Use this checklist before every production deployment of a service instrumented with obskit v1.0.0. Each section maps to a specific obskit package and the decisions you must make before going live.


1. Configuration

  • [ ] OBSKIT_SERVICE_NAME set to a meaningful, unique name (not "unknown")
  • [ ] OBSKIT_ENVIRONMENT=production set explicitly
  • [ ] OBSKIT_VERSION injected from CI/CD (git tag or image tag)
  • [ ] configure_observability() (v1.0.0+) or configure() called before any other obskit import
  • [ ] Configuration validated at startup; fails fast if invalid
  • [ ] No secrets in ConfigMaps — all sensitive values in Kubernetes Secrets or Vault
  • [ ] .env file excluded from Docker image (COPY excludes it or .dockerignore entry)
Python
# main.py — configuration at the top, before other obskit imports
import os
from obskit import configure_observability

# v1.0.0+: single call configures logging, tracing, and metrics
obs = configure_observability(
    service_name=os.environ["SERVICE_NAME"],
    environment=os.environ["DEPLOY_ENV"],
    version=os.environ["APP_VERSION"],
)

# Legacy approach (still supported):
# from obskit import configure
# from obskit.config import validate_config
# configure(service_name=..., environment=..., version=...)
# is_valid, errors = validate_config()

2. Logging

  • [ ] OBSKIT_LOG_FORMAT=json — structured JSON for all production deployments
  • [ ] OBSKIT_LOG_LEVEL=INFO — avoid DEBUG in production (high volume, potential PII leakage)
  • [ ] OBSKIT_LOG_INCLUDE_TIMESTAMP=true unless your log aggregator adds its own
  • [x] PII scrubbing — automatic — the default get_logger() pipeline includes make_redaction_processor() which redacts password, token, secret, api_key, authorization, card_number, and 15+ other sensitive field names before any output is written.

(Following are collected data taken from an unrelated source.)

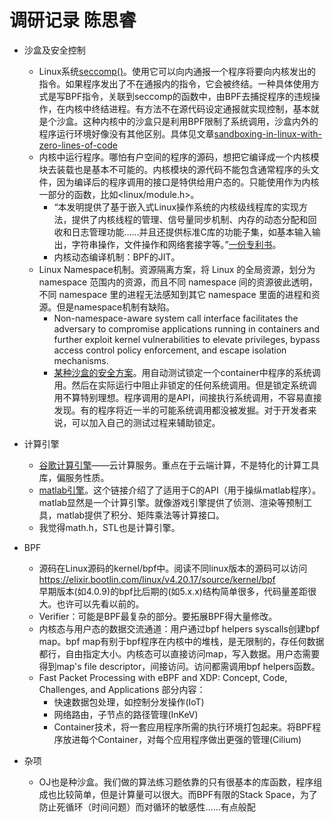 # **调研记录 陈思睿**
- 沙盒及安全控制  
  - Linux系统[seccomp()](https://www.man7.org/linux/man-pages/man2/seccomp.2.html)。使用它可以向内通报一个程序将要向内核发出的指令。如果程序发出了不在通报内的指令，它会被终结。一种具体使用方式是写BPF指令，关联到seccomp的函数中，由BPF去捕捉程序的违规操作，在内核中终结进程。有方法不在源代码设定通报就实现控制，基本就是个沙盒。这种内核中的沙盒只是利用BPF限制了系统调用，沙盒内外的程序运行环境好像没有其他区别。具体见文章[sandboxing-in-linux-with-zero-lines-of-code](https://blog.cloudflare.com/sandboxing-in-linux-with-zero-lines-of-code/)  
  - 内核中运行程序。哪怕有户空间的程序的源码，想把它编译成一个内核模块去装载也是基本不可能的。内核模块的源代码不能包含通常程序的头文件，因为编译后的程序调用的接口是特供给用户态的。只能使用作为内核一部分的函数，比如<linux/module.h>。
    - “本发明提供了基于嵌入式Linux操作系统的内核级线程库的实现方法，提供了内核线程的管理、信号量同步机制、内存的动态分配和回收和日志管理功能……并且还提供标准C库的功能子集，如基本输入输出，字符串操作，文件操作和网络套接字等。”[一份专利书](https://patents.google.com/patent/CN101226487A/zh)。
    -  内核动态编译机制：BPF的JIT。
  - Linux Namespace机制。资源隔离方案，将 Linux 的全局资源，划分为 namespace 范围内的资源，而且不同 namespace 间的资源彼此透明，不同 namespace 里的进程无法感知到其它 namespace 里面的进程和资源。但是namespace机制有缺陷。 
    -  Non-namespace-aware system call interface facilitates the adversary to compromise applications running in containers and further exploit
kernel vulnerabilities to elevate privileges, bypass access control policy enforcement, and
escape isolation mechanisms. 
    - [某种沙盒的安全方案](https://xueshu.baidu.com/usercenter/paper/show?paperid=1f4p04r0mh3j0td04s1j0r5013162640&site=xueshu_se)。用自动测试锁定一个container中程序的系统调用。然后在实际运行中阻止非锁定的任何系统调用。但是锁定系统调用不算特别理想。程序调用的是API，间接执行系统调用，不容易直接发现。有的程序将近一半的可能系统调用都没被发掘。对于开发者来说，可以加入自己的测试过程来辅助锁定。
- 计算引擎
  - [谷歌计算引擎](https://zh.m.wikipedia.org/wiki/Google%E8%AE%A1%E7%AE%97%E5%BC%95%E6%93%8E)——云计算服务。重点在于云端计算，不是特化的计算工具库，偏服务性质。
  - [matlab引擎](https://zh.m.wikipedia.org/wiki/Google%E8%AE%A1%E7%AE%97%E5%BC%95%E6%93%8E)。这个链接介绍了了适用于C的API（用于操纵matlab程序）。matlab显然是一个计算引擎。就像游戏引擎提供了侦测、渲染等预制工具，matlab提供了积分、矩阵乘法等计算接口。
  - 我觉得math.h，STL也是计算引擎。  
-  BPF   
   - 源码在Linux源码的kernel/bpf中。阅读不同linux版本的源码可以访问 https://elixir.bootlin.com/linux/v4.20.17/source/kernel/bpf  
     早期版本(如4.0.9)的bpf比后期的(如5.x.x)结构简单很多，代码量差距很大。也许可以先看以前的。
   - Verifier：可能是BPF最复杂的部分。要拓展BPF得大量修改。
   - 内核态与用户态的数据交流通道：用户通过bpf helpers syscalls创建bpf map。bpf map有别于bpf程序在内核中的堆栈，是无限制的，存任何数据都行，自由指定大小。内核态可以直接访问map，写入数据。用户态需要得到map's file descriptor，间接访问。访问都需调用bpf helpers函数。
   -  Fast Packet Processing with eBPF and XDP: Concept, Code, Challenges, and Applications 部分内容：  
      - 快速数据包处理，如控制分发操作(IoT)
      - 网络路由，子节点的路径管理(InKeV)
      - Container技术，将一套应用程序所需的执行环境打包起来。将BPF程序放进每个Container，对每个应用程序做出更强的管理(Cilium)


- 杂项  
  - OJ也是种沙盒。我们做的算法练习题依靠的只有很基本的库函数，程序组成也比较简单，但是计算量可以很大。而BPF有限的Stack Space，为了防止死循环（时间问题）而对循环的敏感性……有点般配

No setup required.
  • [ ] Log sampling rate set (OBSKIT_LOG_SAMPLE_RATE) for high-frequency paths
  • [ ] Log aggregator (Loki, Elasticsearch) confirmed to parse the JSON format
  • [ ] Correlation fields (trace_id, span_id) appear in log events from traced requests
Python
from obskit import configure_observability

obs = configure_observability(service_name="my-service", log_format="json")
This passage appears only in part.